With winter on the horizon, its time to start thinking of things like ice, snow and sleet. Three things that can cause real danger to the casual pilot, and are best avoided. I had flown in to Monroe airport (EQY), just east of Charlotte, to be together with my wife for a weekend. As there was no hangar space available, I had to park the plane, a Cessna 340, next to a hangar outside in the cold. There was the possibility of some snow or ice, so I kept my fingers crossed. After spending a nice two days with my wife, it was time to fly back to Wilmington (ILM), just forty minutes away to the east. As there had been some precipitation, rain snow and even ice, I was concerned about what we would find. As it turned out, things were not good. There was a covering of light snow and ice over the entire plane.
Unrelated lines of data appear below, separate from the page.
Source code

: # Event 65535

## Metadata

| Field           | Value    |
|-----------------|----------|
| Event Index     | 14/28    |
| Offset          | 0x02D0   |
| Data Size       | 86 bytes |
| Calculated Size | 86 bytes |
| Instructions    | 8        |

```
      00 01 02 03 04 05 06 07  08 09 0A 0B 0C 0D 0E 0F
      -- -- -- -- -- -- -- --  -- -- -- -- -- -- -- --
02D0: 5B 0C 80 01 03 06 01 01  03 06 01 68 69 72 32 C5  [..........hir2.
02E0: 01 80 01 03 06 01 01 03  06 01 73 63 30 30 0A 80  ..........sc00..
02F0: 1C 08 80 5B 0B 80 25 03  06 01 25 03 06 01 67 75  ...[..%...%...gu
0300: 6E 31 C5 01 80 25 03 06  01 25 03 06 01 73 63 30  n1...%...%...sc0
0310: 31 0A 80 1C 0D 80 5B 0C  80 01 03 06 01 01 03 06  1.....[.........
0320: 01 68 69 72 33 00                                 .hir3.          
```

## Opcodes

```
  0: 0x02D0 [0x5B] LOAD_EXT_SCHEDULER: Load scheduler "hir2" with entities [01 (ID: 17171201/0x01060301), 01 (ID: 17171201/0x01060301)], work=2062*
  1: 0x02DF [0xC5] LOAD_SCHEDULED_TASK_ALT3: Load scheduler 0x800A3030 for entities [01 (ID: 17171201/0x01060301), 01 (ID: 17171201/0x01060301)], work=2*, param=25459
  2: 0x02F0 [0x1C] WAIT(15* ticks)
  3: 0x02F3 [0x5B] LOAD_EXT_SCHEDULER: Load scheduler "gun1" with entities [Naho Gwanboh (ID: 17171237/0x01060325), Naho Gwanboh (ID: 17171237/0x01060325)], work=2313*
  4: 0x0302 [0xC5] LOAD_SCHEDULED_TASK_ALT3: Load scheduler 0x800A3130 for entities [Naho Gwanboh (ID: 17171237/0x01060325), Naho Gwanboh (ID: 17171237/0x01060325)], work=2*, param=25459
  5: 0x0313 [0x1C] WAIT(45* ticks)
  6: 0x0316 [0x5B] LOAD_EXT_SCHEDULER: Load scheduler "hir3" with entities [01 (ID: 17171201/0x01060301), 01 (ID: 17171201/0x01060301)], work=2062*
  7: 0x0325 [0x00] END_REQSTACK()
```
It was Sunday evening, so no help from the FBO, which was closed. My wife and I just started out getting off what we could. We were dressed warmly, and fortunately had gloves on. We sure needed them as the hand broom just dealt with the snow. The ice would have to gotten off by hand. This was accomplished by banging on the ice where ever it was reachable. The areas of most concern were the airfoils, particularly the leading edges. Amazingly most of the ice on the rounded portions of the wing and tail, did break off when struck by our gloved hands. The flat portions of the wing did not want to cooperate, and we didn’t want to dent them either. I believed that getting the front portions of the ice off would suffice. Props had electric deice strips so no worry there. The plane was not heavily loaded. Take off would be done with some excess airspeed to offer a bit of a cushion, in case lift was lost.
Before climbing into the plane, I hugged my wife and reassured her, that I would test things out before actually lifting off. This was done to avoid stalling the plane due to the presence of residual ice. Taxiing out to the runway, I had a good feeling, that all would be OK. After a brief run-up, with prop heat on, I applied full power, feet pressing hard on the brakes. Things felt normal and off I went. The plane accelerated normally, so I gently applied pulled on the control wheel. The nose started to lift and airspeed seemed about normal, so I continued the take off. Climb appeared normal, and I even saw some of the residual ice break off the wing. Good riddance. And that was that. I felt quite lucky about how things had turned out. On landing at Wilmington I phoned my wife, and was pleased to leave an ”arrived safely” message. The reason for the message, was that I got to Wilmington before my wife drove back to our home in Charlotte.
Icing shouldn’t be treated casually. Each plane can respond to icing in a specific manner. Differing airfoils, power plants etc. all contribute to unique handling characteristics. The best advice I can offer is to avoid ice if you can.